Source texts of formatted documents –
>>
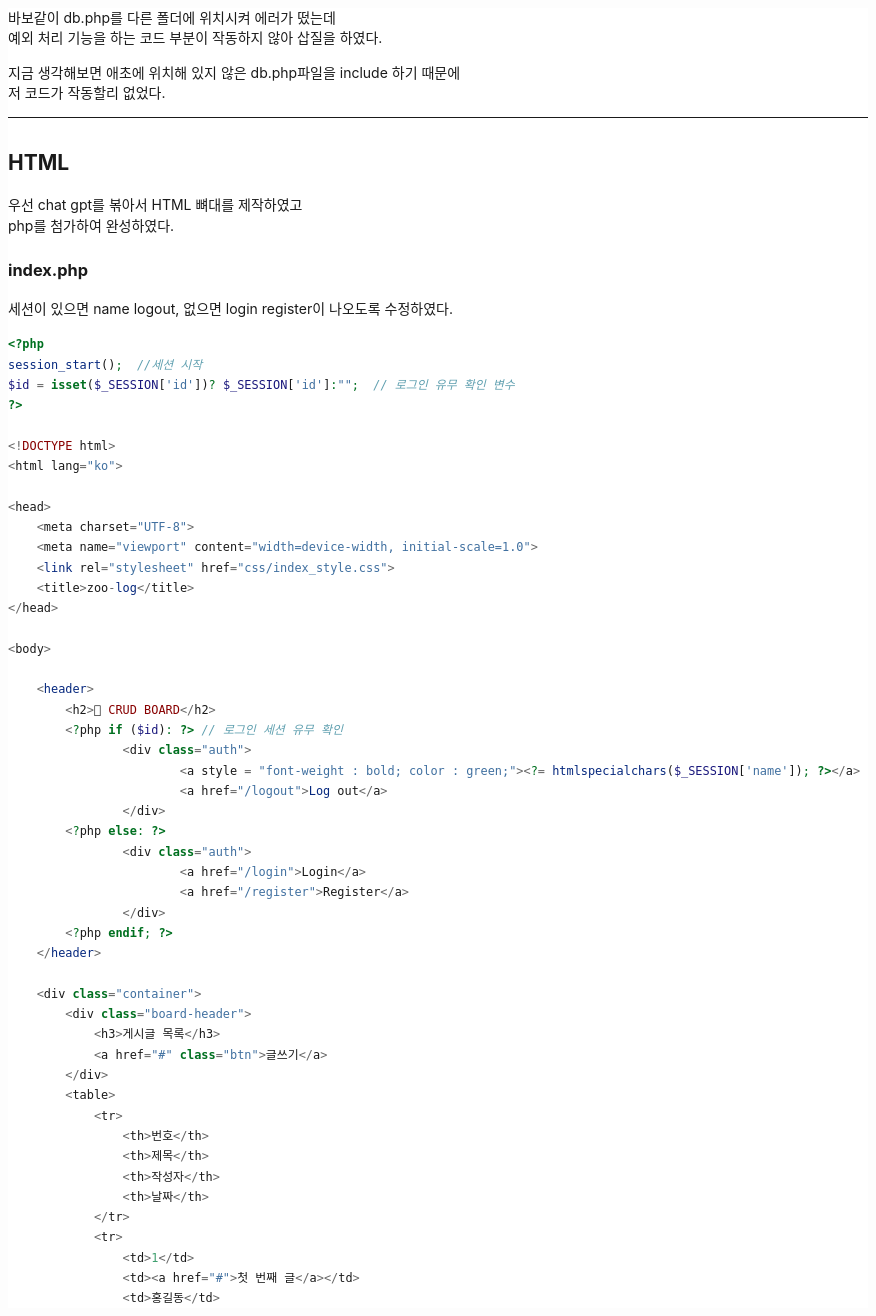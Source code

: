 바보같이 db.php를 다른 폴더에 위치시켜 에러가 떴는데  
예외 처리 기능을 하는 코드 부분이 작동하지 않아 삽질을 하였다.  

지금 생각해보면 애초에 위치해 있지 않은 db.php파일을 include 하기 때문에  
저 코드가 작동할리 없었다.  

---
## HTML

우선 chat gpt를 볶아서 HTML 뼈대를 제작하였고  
php를 첨가하여 완성하였다.  

### index.php 
세션이 있으면 name logout, 없으면 login register이 나오도록 수정하였다.
``` php
<?php
session_start();  //세션 시작
$id = isset($_SESSION['id'])? $_SESSION['id']:"";  // 로그인 유무 확인 변수
?>

<!DOCTYPE html>
<html lang="ko">

<head>
    <meta charset="UTF-8">
    <meta name="viewport" content="width=device-width, initial-scale=1.0">
    <link rel="stylesheet" href="css/index_style.css">
    <title>zoo-log</title>
</head>

<body>

    <header>
        <h2>📝 CRUD BOARD</h2>
        <?php if ($id): ?> // 로그인 세션 유무 확인
                <div class="auth">
                        <a style = "font-weight : bold; color : green;"><?= htmlspecialchars($_SESSION['name']); ?></a>
                        <a href="/logout">Log out</a>
                </div>
        <?php else: ?>
                <div class="auth">
                        <a href="/login">Login</a>
                        <a href="/register">Register</a>
                </div>
        <?php endif; ?>
    </header>

    <div class="container">
        <div class="board-header">
            <h3>게시글 목록</h3>
            <a href="#" class="btn">글쓰기</a>
        </div>
        <table>
            <tr>
                <th>번호</th>
                <th>제목</th>
                <th>작성자</th>
                <th>날짜</th>
            </tr>
            <tr>
                <td>1</td>
                <td><a href="#">첫 번째 글</a></td>
                <td>홍길동</td>
```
<<
YOUR INSTRUCTIONS – Every entry above should be returned exactly, with no images included.

EXERCISE RESULT –
Source code

: 바보같이 db.php를 다른 폴더에 위치시켜 에러가 떴는데  
예외 처리 기능을 하는 코드 부분이 작동하지 않아 삽질을 하였다.  

지금 생각해보면 애초에 위치해 있지 않은 db.php파일을 include 하기 때문에  
저 코드가 작동할리 없었다.  

---
## HTML

우선 chat gpt를 볶아서 HTML 뼈대를 제작하였고  
php를 첨가하여 완성하였다.  

### index.php 
세션이 있으면 name logout, 없으면 login register이 나오도록 수정하였다.
``` php
<?php
session_start();  //세션 시작
$id = isset($_SESSION['id'])? $_SESSION['id']:"";  // 로그인 유무 확인 변수
?>

<!DOCTYPE html>
<html lang="ko">

<head>
    <meta charset="UTF-8">
    <meta name="viewport" content="width=device-width, initial-scale=1.0">
    <link rel="stylesheet" href="css/index_style.css">
    <title>zoo-log</title>
</head>

<body>

    <header>
        <h2>📝 CRUD BOARD</h2>
        <?php if ($id): ?> // 로그인 세션 유무 확인
                <div class="auth">
                        <a style = "font-weight : bold; color : green;"><?= htmlspecialchars($_SESSION['name']); ?></a>
                        <a href="/logout">Log out</a>
                </div>
        <?php else: ?>
                <div class="auth">
                        <a href="/login">Login</a>
                        <a href="/register">Register</a>
                </div>
        <?php endif; ?>
    </header>

    <div class="container">
        <div class="board-header">
            <h3>게시글 목록</h3>
            <a href="#" class="btn">글쓰기</a>
        </div>
        <table>
            <tr>
                <th>번호</th>
                <th>제목</th>
                <th>작성자</th>
                <th>날짜</th>
            </tr>
            <tr>
                <td>1</td>
                <td><a href="#">첫 번째 글</a></td>
                <td>홍길동</td>
```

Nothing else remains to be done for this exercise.